» Directions for this task: Wherever a line holds the word "fois", copy that line from the data.

(Stored data)
......
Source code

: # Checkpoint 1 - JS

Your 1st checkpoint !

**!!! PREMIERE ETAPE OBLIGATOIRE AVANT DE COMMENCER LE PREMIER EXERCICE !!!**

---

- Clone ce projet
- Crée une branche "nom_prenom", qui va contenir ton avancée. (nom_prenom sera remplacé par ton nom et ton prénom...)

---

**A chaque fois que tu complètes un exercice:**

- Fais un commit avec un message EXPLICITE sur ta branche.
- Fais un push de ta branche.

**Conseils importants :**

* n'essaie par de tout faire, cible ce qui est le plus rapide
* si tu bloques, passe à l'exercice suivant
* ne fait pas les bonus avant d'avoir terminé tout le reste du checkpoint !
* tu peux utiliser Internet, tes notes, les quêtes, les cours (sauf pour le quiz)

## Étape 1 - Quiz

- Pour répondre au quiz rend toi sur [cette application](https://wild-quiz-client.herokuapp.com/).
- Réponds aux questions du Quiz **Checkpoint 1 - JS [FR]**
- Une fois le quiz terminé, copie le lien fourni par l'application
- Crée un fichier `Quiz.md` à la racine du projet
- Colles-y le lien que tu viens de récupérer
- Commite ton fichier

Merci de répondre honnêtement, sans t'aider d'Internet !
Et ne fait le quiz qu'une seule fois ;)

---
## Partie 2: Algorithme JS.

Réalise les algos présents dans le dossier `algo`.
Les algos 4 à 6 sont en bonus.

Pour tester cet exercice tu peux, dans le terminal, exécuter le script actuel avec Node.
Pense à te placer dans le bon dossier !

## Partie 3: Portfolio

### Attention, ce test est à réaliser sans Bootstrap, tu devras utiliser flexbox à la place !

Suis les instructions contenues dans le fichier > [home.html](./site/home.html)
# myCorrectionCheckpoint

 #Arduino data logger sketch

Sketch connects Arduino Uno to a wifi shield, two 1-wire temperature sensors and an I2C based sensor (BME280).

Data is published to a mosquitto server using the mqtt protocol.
......
» Response for this exercise:
**A chaque fois que tu complètes un exercice:**
- Une fois le quiz terminé, copie le lien fourni par l'application
Et ne fait le quiz qu'une seule fois ;)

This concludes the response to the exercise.